RuntimeError: CUDA out of memory during loss.backward()

I am encountering the following error during my training run:

RuntimeError: CUDA out of memory. Tried to allocate 98.00 MiB (GPU 0; 11.93 GiB total capacity; 11.32 GiB already allocated; 81.06 MiB free; 72.23 MiB cached)

I have tried the following approaches to solve the issue, all to no avail:

  1. reduce batch size, all the way down to 1

  2. remove everything to CPU leaving only the network on the GPU

  3. remove validation code, and only executing the training code

  4. reduce the size of the network (I reduced it significantly: details below)

  5. I tried scaling the magnitude of the loss that is backpropagating as well to a much smaller value

None of the above have worked. My code is crashing after just a few batches into the very first epoch. Depending on the batch size, it either crashes after a few more batches (when batch size is smaller) or less batches ( when batch size is larger ( say 16) )
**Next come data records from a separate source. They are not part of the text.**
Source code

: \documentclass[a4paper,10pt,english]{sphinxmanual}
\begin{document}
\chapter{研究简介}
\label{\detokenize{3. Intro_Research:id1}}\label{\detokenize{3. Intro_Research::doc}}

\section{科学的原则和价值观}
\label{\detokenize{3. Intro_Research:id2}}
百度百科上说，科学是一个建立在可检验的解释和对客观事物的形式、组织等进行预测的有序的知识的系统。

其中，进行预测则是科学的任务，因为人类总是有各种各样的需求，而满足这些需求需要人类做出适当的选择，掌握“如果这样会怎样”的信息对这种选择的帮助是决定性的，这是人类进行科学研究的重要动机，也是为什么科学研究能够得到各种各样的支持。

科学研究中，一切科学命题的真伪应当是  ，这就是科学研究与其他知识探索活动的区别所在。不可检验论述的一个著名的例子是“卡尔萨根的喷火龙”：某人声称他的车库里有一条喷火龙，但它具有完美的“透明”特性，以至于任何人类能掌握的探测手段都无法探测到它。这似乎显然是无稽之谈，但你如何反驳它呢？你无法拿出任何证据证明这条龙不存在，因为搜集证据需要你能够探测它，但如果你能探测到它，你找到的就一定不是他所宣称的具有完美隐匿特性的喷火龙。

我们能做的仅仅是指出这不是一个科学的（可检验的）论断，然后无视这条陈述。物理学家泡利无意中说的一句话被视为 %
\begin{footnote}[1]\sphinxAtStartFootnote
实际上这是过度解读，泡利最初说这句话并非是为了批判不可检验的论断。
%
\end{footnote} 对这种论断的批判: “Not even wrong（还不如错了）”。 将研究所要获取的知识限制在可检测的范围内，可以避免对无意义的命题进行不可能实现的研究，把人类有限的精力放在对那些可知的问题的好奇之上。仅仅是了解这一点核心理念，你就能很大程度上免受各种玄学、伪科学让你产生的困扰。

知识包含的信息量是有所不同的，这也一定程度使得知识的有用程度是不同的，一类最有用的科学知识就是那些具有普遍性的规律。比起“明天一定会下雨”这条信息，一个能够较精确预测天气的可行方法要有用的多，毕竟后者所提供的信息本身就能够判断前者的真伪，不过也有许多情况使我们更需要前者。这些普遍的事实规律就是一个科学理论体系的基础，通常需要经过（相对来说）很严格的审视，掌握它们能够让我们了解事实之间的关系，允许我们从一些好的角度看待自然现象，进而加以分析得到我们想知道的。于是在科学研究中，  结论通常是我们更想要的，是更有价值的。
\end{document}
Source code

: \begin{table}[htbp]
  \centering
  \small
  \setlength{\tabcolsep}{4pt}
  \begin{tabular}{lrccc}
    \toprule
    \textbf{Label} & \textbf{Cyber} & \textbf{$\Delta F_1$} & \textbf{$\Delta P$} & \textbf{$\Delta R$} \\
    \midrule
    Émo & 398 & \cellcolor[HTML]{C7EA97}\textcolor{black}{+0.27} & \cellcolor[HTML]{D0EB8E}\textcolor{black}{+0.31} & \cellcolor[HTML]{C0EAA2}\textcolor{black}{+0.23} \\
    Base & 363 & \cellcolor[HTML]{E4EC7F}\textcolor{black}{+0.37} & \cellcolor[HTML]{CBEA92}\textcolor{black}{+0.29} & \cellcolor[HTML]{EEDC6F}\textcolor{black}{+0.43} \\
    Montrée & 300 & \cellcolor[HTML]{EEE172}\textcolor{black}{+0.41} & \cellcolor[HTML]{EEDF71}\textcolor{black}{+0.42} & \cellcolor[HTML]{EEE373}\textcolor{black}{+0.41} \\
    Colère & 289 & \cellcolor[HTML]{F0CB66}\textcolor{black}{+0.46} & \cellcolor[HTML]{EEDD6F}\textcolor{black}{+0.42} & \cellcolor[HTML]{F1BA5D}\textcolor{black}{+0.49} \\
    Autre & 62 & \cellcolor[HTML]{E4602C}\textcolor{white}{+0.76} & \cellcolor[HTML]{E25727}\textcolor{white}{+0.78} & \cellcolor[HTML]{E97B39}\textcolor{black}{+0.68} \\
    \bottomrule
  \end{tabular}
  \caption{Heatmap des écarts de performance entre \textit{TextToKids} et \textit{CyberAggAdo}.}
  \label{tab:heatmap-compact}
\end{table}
Typically it crashes after around 5 to 8 batches of the 1st epoch

The following is the entire trace back:

sys:1: RuntimeWarning: Traceback of forward call that caused the error:
  File "main.py", line 411, in <module>
    intensity.cnn_mse(au_net, config)
  File "/work/satrajic/FacialExpression/Experiments/intensity.py", line 1431, in cnn_mse
    corr_factor = corr_net(inputs).reshape([BATCH_SIZE, 2, 5]).cpu()
  File "/home/satrajic/anaconda3/lib/python3.7/site-packages/torch/nn/modules/module.py", line 493, in __call__
    result = self.forward(*input, **kwargs)
  File "/work/satrajic/FacialExpression/Experiments/base_model.py", line 701, in forward
    x = self.features(x)
  File "/home/satrajic/anaconda3/lib/python3.7/site-packages/torch/nn/modules/module.py", line 493, in __call__
    result = self.forward(*input, **kwargs)
  File "/home/satrajic/anaconda3/lib/python3.7/site-packages/torch/nn/modules/container.py", line 92, in forward
    input = module(input)
  File "/home/satrajic/anaconda3/lib/python3.7/site-packages/torch/nn/modules/module.py", line 493, in __call__
    result = self.forward(*input, **kwargs)
  File "/home/satrajic/anaconda3/lib/python3.7/site-packages/torch/nn/modules/pooling.py", line 146, in forward
    self.return_indices)
  File "/home/satrajic/anaconda3/lib/python3.7/site-packages/torch/_jit_internal.py", line 133, in fn
    return if_false(*args, **kwargs)
  File "/home/satrajic/anaconda3/lib/python3.7/site-packages/torch/nn/functional.py", line 494, in _max_pool2d
    input, kernel_size, stride, padding, dilation, ceil_mode)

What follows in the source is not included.